El Caña empleaba un larguísimo preámbulo para alabar el lavado de cara del coso valenciano antes de hablar de Ordóñez –que había apadrinado la alternativa de Cortés en presencia de Diego Puerta– en términos de absoluto elogio: «El toreo de Antonio Ordóñez nos deleita, nos enseña, nos conforta como un bello paisaje, como un bello palmito de mujer...». El maestro de Ronda ya navegaba por encima del bien y del mal, convertido en torero de toreros y en uno de los espejos en los que más se miró aquel gitanito de Gines para cimentar y argumentar su propio lenguaje taurino.

La alternativa era el colofón a muchos sueños pero el verdadero camino comenzaba en aquella remota tarde de marzo. Cuentan que Manolo Cortés –aún era un torerito sin nombre– se destapó en un tentadero en Los Alburejos, el laboratorio campero de Álvaro Domecq. Después llegaría la confianza de Camará y el apoderamiento de Alberto Aliaño que le llevó a debutar con picadores en la placita serrana de Cortegana. Corría el año 1966, la yema de la década prodigiosa que alumbró la Edad de Platino encabezada por Diego Puerta, Paco Camino y El Viti.
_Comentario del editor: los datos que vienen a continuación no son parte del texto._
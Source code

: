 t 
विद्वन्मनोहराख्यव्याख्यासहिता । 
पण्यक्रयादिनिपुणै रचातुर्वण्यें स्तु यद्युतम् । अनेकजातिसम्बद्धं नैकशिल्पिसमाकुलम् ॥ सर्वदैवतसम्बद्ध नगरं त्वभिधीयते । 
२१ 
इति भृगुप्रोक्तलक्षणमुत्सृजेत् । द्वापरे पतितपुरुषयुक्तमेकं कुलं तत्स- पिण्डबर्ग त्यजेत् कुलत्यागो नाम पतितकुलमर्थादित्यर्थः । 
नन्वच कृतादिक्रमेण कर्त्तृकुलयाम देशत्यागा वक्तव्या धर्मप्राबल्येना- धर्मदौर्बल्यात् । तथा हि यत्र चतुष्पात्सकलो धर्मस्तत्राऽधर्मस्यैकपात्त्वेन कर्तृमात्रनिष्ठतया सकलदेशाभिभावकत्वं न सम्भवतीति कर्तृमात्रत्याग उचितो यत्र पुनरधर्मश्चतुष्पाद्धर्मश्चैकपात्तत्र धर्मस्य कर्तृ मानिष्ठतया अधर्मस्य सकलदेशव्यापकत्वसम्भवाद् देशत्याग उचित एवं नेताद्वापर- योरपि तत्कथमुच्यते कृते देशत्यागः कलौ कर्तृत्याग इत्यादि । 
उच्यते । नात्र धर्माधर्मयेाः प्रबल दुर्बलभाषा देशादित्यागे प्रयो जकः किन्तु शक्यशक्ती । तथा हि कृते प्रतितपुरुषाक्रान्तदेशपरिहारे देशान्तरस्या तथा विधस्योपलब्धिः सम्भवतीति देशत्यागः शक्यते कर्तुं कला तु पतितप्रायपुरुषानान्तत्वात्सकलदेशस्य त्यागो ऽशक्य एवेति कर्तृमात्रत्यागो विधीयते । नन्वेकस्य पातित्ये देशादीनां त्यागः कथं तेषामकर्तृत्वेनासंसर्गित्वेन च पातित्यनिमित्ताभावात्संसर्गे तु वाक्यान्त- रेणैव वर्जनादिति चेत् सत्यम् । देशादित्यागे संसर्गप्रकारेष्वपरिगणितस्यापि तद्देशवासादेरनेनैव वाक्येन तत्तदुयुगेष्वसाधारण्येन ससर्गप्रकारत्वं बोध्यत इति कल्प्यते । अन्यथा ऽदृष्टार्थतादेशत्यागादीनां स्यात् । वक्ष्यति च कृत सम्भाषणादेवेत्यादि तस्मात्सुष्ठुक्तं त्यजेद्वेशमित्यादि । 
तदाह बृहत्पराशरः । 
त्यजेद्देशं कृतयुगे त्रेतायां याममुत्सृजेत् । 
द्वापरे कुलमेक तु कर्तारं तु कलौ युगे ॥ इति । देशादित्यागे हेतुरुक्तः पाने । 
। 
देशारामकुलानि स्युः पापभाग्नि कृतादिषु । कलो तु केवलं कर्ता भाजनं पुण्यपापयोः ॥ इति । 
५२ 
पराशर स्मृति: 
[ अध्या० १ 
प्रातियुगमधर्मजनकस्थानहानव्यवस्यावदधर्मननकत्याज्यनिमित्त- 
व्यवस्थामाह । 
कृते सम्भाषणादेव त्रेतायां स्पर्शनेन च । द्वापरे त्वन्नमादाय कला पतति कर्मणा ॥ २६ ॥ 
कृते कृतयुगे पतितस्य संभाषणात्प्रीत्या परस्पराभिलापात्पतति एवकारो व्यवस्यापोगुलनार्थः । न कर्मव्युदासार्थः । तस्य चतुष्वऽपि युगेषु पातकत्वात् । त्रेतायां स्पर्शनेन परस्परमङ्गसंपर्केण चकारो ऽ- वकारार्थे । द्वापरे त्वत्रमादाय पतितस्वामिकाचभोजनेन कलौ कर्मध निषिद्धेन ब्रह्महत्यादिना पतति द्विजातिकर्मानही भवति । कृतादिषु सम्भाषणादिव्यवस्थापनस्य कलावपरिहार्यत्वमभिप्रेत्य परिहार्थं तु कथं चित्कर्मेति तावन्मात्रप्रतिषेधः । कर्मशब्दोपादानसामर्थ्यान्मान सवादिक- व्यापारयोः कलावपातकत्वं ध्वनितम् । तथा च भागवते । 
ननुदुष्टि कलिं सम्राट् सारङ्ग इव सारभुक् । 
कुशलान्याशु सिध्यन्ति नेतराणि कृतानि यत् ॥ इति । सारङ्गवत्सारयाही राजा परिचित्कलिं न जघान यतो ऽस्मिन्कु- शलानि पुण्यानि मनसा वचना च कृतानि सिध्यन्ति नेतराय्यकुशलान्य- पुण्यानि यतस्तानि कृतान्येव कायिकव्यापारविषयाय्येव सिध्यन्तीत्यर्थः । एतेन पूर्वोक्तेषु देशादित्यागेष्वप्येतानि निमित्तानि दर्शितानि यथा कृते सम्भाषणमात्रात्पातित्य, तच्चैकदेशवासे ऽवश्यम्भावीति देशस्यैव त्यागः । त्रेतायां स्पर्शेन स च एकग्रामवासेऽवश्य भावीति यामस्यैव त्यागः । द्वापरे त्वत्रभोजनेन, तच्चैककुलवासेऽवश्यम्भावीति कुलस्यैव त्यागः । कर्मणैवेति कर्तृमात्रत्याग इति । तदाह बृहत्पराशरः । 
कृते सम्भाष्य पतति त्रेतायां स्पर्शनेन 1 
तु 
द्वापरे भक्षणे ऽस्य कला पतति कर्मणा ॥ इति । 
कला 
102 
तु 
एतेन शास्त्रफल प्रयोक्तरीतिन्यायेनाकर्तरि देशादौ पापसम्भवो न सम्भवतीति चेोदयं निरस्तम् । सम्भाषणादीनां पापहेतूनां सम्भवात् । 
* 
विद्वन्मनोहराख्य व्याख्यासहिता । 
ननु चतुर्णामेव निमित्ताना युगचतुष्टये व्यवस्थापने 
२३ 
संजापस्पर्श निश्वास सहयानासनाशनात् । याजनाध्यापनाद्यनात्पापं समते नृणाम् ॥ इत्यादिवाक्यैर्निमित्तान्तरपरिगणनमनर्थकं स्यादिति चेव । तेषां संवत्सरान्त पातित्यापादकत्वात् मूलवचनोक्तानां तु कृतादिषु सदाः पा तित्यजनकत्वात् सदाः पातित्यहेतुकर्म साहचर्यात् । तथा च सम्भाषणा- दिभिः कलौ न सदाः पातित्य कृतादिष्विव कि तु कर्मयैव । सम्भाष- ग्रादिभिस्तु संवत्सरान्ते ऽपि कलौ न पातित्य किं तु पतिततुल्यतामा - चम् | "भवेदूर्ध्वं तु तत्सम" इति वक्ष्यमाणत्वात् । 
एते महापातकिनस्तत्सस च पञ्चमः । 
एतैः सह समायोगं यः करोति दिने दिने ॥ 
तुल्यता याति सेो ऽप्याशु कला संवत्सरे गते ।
El 15 de agosto de 1967 llegaría el debut novilleril en la plaza de la Maestranza con reses de Honorato Jordán. Le acompañaban El Almendro y El Jeringuero. Menos de un año después se anunció esa alternativa valenciana de manos de su admiradísimo Ordóñez, que se resolvió con vuelta y oreja. El maestro de Ronda le iba a confirmar el doctorado en Las Ventas en pocas semanas. Y ese mismo 1968, en una segunda tarde madrileña, Cortés cuajó la que seguramente es su mejor tarde en el Foro. Fue el 25 de mayo de 1968 al inmortalizar al toro Inglés, marcado con el hierro de Antonio Pérez. Los acontecimientos se encadenaron. Al año siguiente se presenta en la Feria de Abril cortando cinco orejas que le sirvieron para ser sacado a hombros por la Puerta del Príncipe en dos días consecutivos cuando ese raro privilegio aún no se sometía a la dictadura matemática que hoy impera. «El torerísimo estilo de Manolo Cortés fue la revelación de esta temporada», escribió Filiberto Mira. El recordado periodista, que también firmó sus crónicas taurinas y cofradieras en El Correo de Andalucía, incluyó acertadamente a Cortés dentro de «la especie de los andaluces finos y fríos». Mira terminó de definir a la perfección la personalidad taurina del gitano de Gines afirmando que «todo el arte del Aljarafe cabe en su capote y su muleta». Pero la mejor tarde de Manolo Cortés en la plaza de la Maestranza de Sevilla aún estaba por llegar. Los aficionados más veteranos saben que fue la del 17 de abril de 1972, cuajando de cabo a rabo un gran ejemplar de Samuel Flores llamado Cotorro en un festejo en el que tuvo que matar tres ejemplares por cogida de Andrés Vázquez.

La trascendencia taurina de Manolo Cortés superó su propia trayectoria. El diestro de Gines no logró convertirse en figura pero el tiempo le ha colocado como espejo de un tronco taurino en el que reverdecieron toreros como Fernando Cepeda, uno de sus mejores epígonos. Cortés fue un gran maestro; un excelente transmisor de sabiduría que encontró en dos toreros tan dispares como Oliva Soto y Pepe Moral el mejor banco de pruebas. Oliva tomó la alternativa delante del Rey de España en una tarde de Corpus aunque su camino se separó pronto del de su maestro. Moral resucitó taurinamente en otro Corpus en el que sacó lo mejor de sí mismo con un gran ejemplar del Conde de la Maza que le devolvió al toreo. La sonrisa breve de Manolo Cortés de aquella tarde es su mejor recuerdo.